Non-farm business productivity fell by 3.2% in the first quarter of 2014, according to the Bureau of Labor Statistics’ revised data. Most commentators have rather ignored this number. You expect productivity figures to be bad when GDP drops unexpectedly, as it did in the first quarter —after all the last such bad number was in the first quarter of 2008, at the outset of the Great Recession, and the one before that was in 1990, when that recession hit unexpectedly. Still in this expansion, output numbers have been much weaker than employment numbers as productivity has stagnated. But then, in a period of such massive malinvestment, to use the Austrian economists’ term, that’s what you’d expect.

Productivity growth is the fundamental underpinning of our prosperity. Thomas Malthus forecast in 1798 that human population would always outrun the capacity to feed it. Productivity growth, the ability to produce more with the same amount of labor, is the only reason why he has so far been wrong. If the Industrial Revolution’s effects prove temporary, and productivity growth slows to zero, then in the long run Malthus will be right after all and we will be destined for progressive impoverishment as population grows.

Productivity growth in Britain was already ticking along at about 0.5% or so per annum when Malthus wrote, and his Britain was already close to the most prosperous society the world had ever known, exceeded only by Song Dynasty China and far ahead of the supposed marvels of Greece and Rome. Productivity growth accelerated during the nineteenth and early twentieth century, peaking, at least in the United States, at 2.8 % annually in the quarter century after World War II.

As far as we can tell, productivity continued growing rapidly during the U.S. Great Depression. It thus survived unscathed that decade of exceptionally bad economic policy, although naturally the disruption caused by the worst years of the depression had a temporary effect. In Britain, where policy was much better, the 1930s were years of exceptional productivity growth and business creativity, with radar, penicillin, the Spitfire and artificial fabrics being just the high points of the period’s British innovations.

Mysteriously, a trend that the 1930s hadn’t dented was severely affected after 1973, with average annual U.S. productivity growth in 1974-2007 of 1.9% down by a third from its 1948-73 level of 2.8%. That’s far too long to be a mere statistical blip; it also includes both Republican and Democrat presidencies, together with a supposed rebirth of American capitalism in the 1980s and a supposed “productivity miracle” after 1997.

The mystery becomes clear when you remember that the early 1970s saw the establishment of most of the big U.S. regulatory agencies, notably the Environmental Protection Agency and the Occupational Safety and Health Administration. In addition, it was around this time that the approval process for major new projects of all kinds became immensely complexified by the trial lawyers’ activities and those of various environmental and other groups. Add to this legislation such as the Endangered Species Act of 1973 and you have a recipe for the lurch to lower productivity seen in the mid-1970s. (The 1973 Arab oil embargo didn’t help either, but that effect was reversed in the mid-1980s.) A further burst of regulatory legislation under the fatuous George H.W. Bush in the early 1990s prevented the productivity slump from reversing. (Alan Greenspan’s late 1990s “productivity miracle” was a modest uptick, stopping short of the 1948-73 growth rate, caused by a Republican Congress and a moderate President omitting to pass yet more economy-sapping legislation.) Its wealth-draining effect has lasted to this day.
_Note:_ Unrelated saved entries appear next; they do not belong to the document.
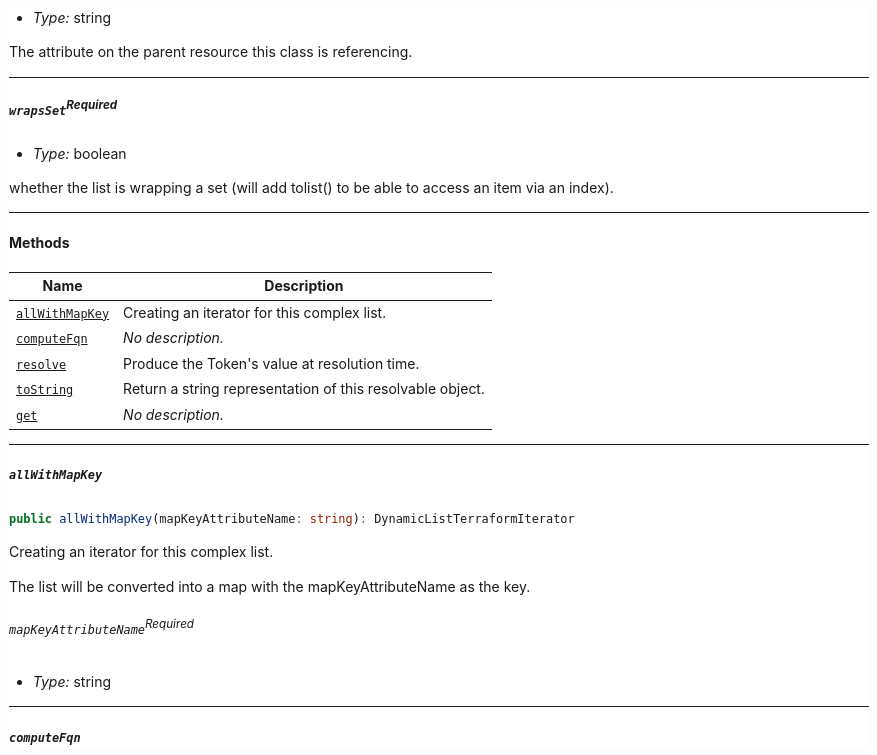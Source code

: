 - *Type:* string

The attribute on the parent resource this class is referencing.

---

##### `wrapsSet`<sup>Required</sup> <a name="wrapsSet" id="@cdktf/provider-newrelic.syntheticsCertCheckMonitor.SyntheticsCertCheckMonitorTagList.Initializer.parameter.wrapsSet"></a>

- *Type:* boolean

whether the list is wrapping a set (will add tolist() to be able to access an item via an index).

---

#### Methods <a name="Methods" id="Methods"></a>

| **Name** | **Description** |
| --- | --- |
| <code><a href="#@cdktf/provider-newrelic.syntheticsCertCheckMonitor.SyntheticsCertCheckMonitorTagList.allWithMapKey">allWithMapKey</a></code> | Creating an iterator for this complex list. |
| <code><a href="#@cdktf/provider-newrelic.syntheticsCertCheckMonitor.SyntheticsCertCheckMonitorTagList.computeFqn">computeFqn</a></code> | *No description.* |
| <code><a href="#@cdktf/provider-newrelic.syntheticsCertCheckMonitor.SyntheticsCertCheckMonitorTagList.resolve">resolve</a></code> | Produce the Token's value at resolution time. |
| <code><a href="#@cdktf/provider-newrelic.syntheticsCertCheckMonitor.SyntheticsCertCheckMonitorTagList.toString">toString</a></code> | Return a string representation of this resolvable object. |
| <code><a href="#@cdktf/provider-newrelic.syntheticsCertCheckMonitor.SyntheticsCertCheckMonitorTagList.get">get</a></code> | *No description.* |

---

##### `allWithMapKey` <a name="allWithMapKey" id="@cdktf/provider-newrelic.syntheticsCertCheckMonitor.SyntheticsCertCheckMonitorTagList.allWithMapKey"></a>

```typescript
public allWithMapKey(mapKeyAttributeName: string): DynamicListTerraformIterator
```

Creating an iterator for this complex list.

The list will be converted into a map with the mapKeyAttributeName as the key.

###### `mapKeyAttributeName`<sup>Required</sup> <a name="mapKeyAttributeName" id="@cdktf/provider-newrelic.syntheticsCertCheckMonitor.SyntheticsCertCheckMonitorTagList.allWithMapKey.parameter.mapKeyAttributeName"></a>

- *Type:* string

---

##### `computeFqn` <a name="computeFqn" id="@cdktf/provider-newrelic.syntheticsCertCheckMonitor.SyntheticsCertCheckMonitorTagList.computeFqn"></a>
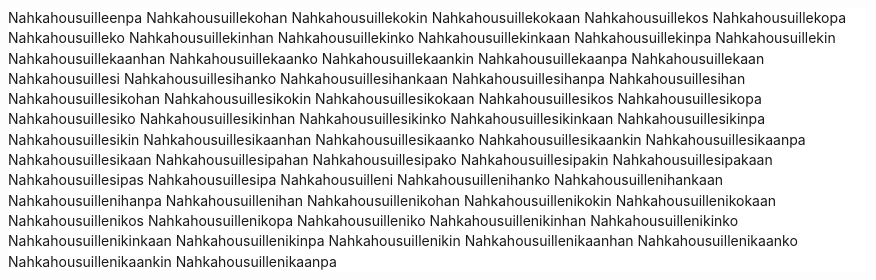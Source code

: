 Nahkahousuilleenpa
Nahkahousuillekohan
Nahkahousuillekokin
Nahkahousuillekokaan
Nahkahousuillekos
Nahkahousuillekopa
Nahkahousuilleko
Nahkahousuillekinhan
Nahkahousuillekinko
Nahkahousuillekinkaan
Nahkahousuillekinpa
Nahkahousuillekin
Nahkahousuillekaanhan
Nahkahousuillekaanko
Nahkahousuillekaankin
Nahkahousuillekaanpa
Nahkahousuillekaan
Nahkahousuillesi
Nahkahousuillesihanko
Nahkahousuillesihankaan
Nahkahousuillesihanpa
Nahkahousuillesihan
Nahkahousuillesikohan
Nahkahousuillesikokin
Nahkahousuillesikokaan
Nahkahousuillesikos
Nahkahousuillesikopa
Nahkahousuillesiko
Nahkahousuillesikinhan
Nahkahousuillesikinko
Nahkahousuillesikinkaan
Nahkahousuillesikinpa
Nahkahousuillesikin
Nahkahousuillesikaanhan
Nahkahousuillesikaanko
Nahkahousuillesikaankin
Nahkahousuillesikaanpa
Nahkahousuillesikaan
Nahkahousuillesipahan
Nahkahousuillesipako
Nahkahousuillesipakin
Nahkahousuillesipakaan
Nahkahousuillesipas
Nahkahousuillesipa
Nahkahousuilleni
Nahkahousuillenihanko
Nahkahousuillenihankaan
Nahkahousuillenihanpa
Nahkahousuillenihan
Nahkahousuillenikohan
Nahkahousuillenikokin
Nahkahousuillenikokaan
Nahkahousuillenikos
Nahkahousuillenikopa
Nahkahousuilleniko
Nahkahousuillenikinhan
Nahkahousuillenikinko
Nahkahousuillenikinkaan
Nahkahousuillenikinpa
Nahkahousuillenikin
Nahkahousuillenikaanhan
Nahkahousuillenikaanko
Nahkahousuillenikaankin
Nahkahousuillenikaanpa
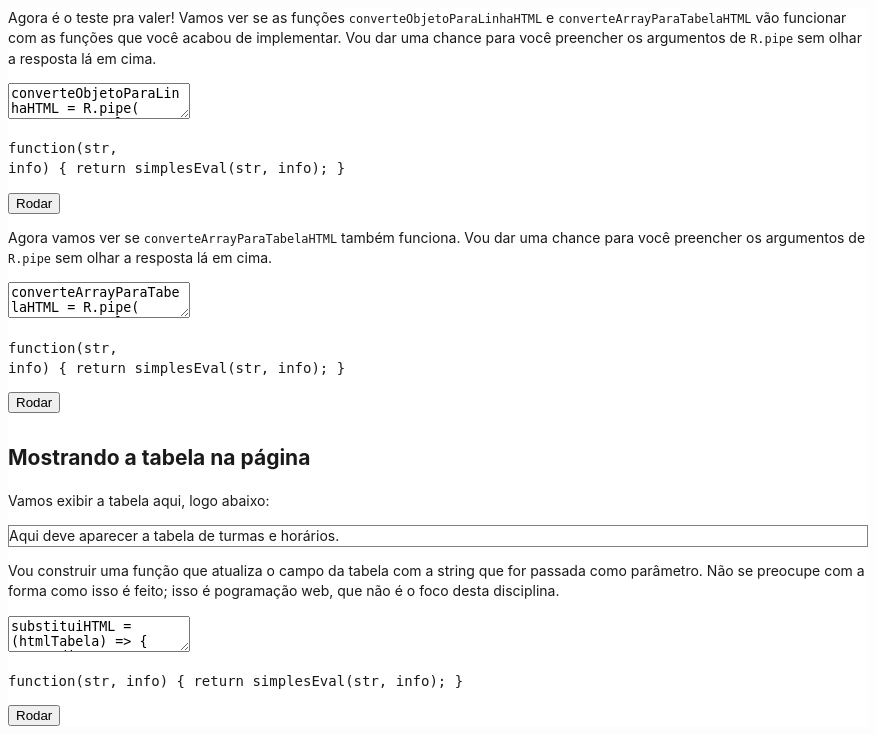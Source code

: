 Agora é o teste pra valer! Vamos ver se as funções `converteObjetoParaLinhaHTML` e `converteArrayParaTabelaHTML` vão funcionar com as funções que você acabou de implementar. Vou dar uma chance para você preencher os argumentos de `R.pipe` sem olhar a resposta lá em cima.

<div class="lesson"><textarea class="code">
converteObjetoParaLinhaHTML = R.pipe(
  // --- Complete o código

  // ---
);

teste('<tr><td>mata56</td><td>Paradigmas de Linguagens de Programação</td></tr>', converteObjetoParaLinhaHTML({id: 'mata56', nome: 'Paradigmas de Linguagens de Programação'}));
</textarea><div class="output"></div><div class="output"></div><pre class="verifier">function(str, info) { return simplesEval(str, info); }</pre>
<button class="go">Rodar</button></div>


Agora vamos ver se `converteArrayParaTabelaHTML` também funciona. Vou dar uma chance para você preencher os argumentos de `R.pipe` sem olhar a resposta lá em cima.

<div class="lesson"><textarea class="code">
converteArrayParaTabelaHTML = R.pipe(
  // --- Complete o código

  // ---
);

teste('<table><tr><td>mata56</td><td>Paradigmas de Linguagens de Programação</td></tr><tr><td>mata62</td><td>Engenharia de Software I</td></tr></table>', converteArrayParaTabelaHTML([{id: 'mata56', nome: 'Paradigmas de Linguagens de Programação'},{id: 'mata62', nome: 'Engenharia de Software I'}]));
</textarea><div class="output"></div><div class="output"></div><pre class="verifier">function(str, info) { return simplesEval(str, info); }</pre>
<button class="go">Rodar</button></div>

## Mostrando a tabela na página

Vamos exibir a tabela aqui, logo abaixo:

<div style="border: 1px solid gray;">
  <div id="tabela">
    Aqui deve aparecer a tabela de turmas e horários.
  </div>
</div>

Vou construir uma função que atualiza o campo da tabela com a string que for passada como parâmetro. Não se preocupe com a forma como isso é feito; isso é pogramação web, que não é o foco desta disciplina.

<div class="lesson"><textarea class="code">
substituiHTML = (htmlTabela) => {
  var div = document.getElementById('tabela');
  div.innerHTML = htmlTabela;
};
</textarea><div class="output"></div><div class="output"></div><pre class="verifier">function(str, info) { return simplesEval(str, info); }</pre>
<button class="go">Rodar</button></div>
Since 2007 productivity growth has taken a further downward lurch, averaging only 1.4% annually compared to 1.9% before 2007. There are a number of causes of this further malaise, which I will come to below. Suffice it to say that the combined effect of the 1974-2007 slowdown and the further 2008-14 malaise has been to reduce GDP by no less than 32% over the last 41 years. In other words, without the 1970s regulatory agencies and the other more recent effects, we would today be 47% richer than we are.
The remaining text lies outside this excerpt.